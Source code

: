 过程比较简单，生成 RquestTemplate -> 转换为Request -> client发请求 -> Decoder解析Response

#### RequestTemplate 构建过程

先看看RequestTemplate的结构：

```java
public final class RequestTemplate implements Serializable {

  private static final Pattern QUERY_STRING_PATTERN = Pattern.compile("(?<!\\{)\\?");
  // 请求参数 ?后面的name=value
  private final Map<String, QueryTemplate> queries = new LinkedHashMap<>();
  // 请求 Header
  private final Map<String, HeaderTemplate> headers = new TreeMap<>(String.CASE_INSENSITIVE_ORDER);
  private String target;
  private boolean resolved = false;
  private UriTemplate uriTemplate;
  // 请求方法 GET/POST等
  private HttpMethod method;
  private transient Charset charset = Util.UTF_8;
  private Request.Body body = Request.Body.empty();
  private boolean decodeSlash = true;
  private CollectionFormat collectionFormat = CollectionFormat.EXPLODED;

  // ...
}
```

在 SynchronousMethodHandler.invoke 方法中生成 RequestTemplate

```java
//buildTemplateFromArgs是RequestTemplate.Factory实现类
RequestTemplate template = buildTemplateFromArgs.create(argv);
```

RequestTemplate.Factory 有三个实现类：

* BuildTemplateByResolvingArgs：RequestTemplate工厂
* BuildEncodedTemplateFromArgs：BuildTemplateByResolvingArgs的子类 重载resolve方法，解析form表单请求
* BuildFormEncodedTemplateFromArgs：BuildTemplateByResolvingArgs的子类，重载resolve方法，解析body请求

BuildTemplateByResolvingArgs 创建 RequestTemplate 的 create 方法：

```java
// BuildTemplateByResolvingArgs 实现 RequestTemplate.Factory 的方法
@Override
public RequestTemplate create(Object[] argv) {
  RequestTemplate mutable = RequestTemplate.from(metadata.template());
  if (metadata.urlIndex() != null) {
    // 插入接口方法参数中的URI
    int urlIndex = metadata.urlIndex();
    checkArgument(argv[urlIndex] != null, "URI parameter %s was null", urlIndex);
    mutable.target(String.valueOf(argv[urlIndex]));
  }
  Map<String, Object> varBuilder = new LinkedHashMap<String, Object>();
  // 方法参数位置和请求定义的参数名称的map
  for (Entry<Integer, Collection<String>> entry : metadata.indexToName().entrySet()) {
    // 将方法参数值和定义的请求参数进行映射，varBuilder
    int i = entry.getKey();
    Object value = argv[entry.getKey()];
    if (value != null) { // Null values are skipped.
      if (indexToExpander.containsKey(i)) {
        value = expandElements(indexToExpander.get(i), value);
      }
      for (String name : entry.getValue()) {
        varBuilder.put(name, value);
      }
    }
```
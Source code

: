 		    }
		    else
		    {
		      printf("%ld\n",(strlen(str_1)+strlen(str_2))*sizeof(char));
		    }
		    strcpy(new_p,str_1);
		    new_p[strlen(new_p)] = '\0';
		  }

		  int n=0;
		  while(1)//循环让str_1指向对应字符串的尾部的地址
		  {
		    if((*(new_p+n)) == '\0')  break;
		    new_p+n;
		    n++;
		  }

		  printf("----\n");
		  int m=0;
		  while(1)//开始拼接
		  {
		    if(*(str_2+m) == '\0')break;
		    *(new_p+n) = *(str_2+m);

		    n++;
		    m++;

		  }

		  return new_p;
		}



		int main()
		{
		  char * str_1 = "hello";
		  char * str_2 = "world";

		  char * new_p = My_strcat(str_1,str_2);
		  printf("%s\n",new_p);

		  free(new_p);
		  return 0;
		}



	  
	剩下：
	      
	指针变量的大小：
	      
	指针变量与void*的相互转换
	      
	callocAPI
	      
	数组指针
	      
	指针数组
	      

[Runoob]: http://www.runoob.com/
-----
> EXERCISE
Copy all lines from the data that hold the word "printf".

> EXERCISE RESULT
		      printf("%ld\n",(strlen(str_1)+strlen(str_2))*sizeof(char));
		  printf("----\n");
		  printf("%s\n",new_p);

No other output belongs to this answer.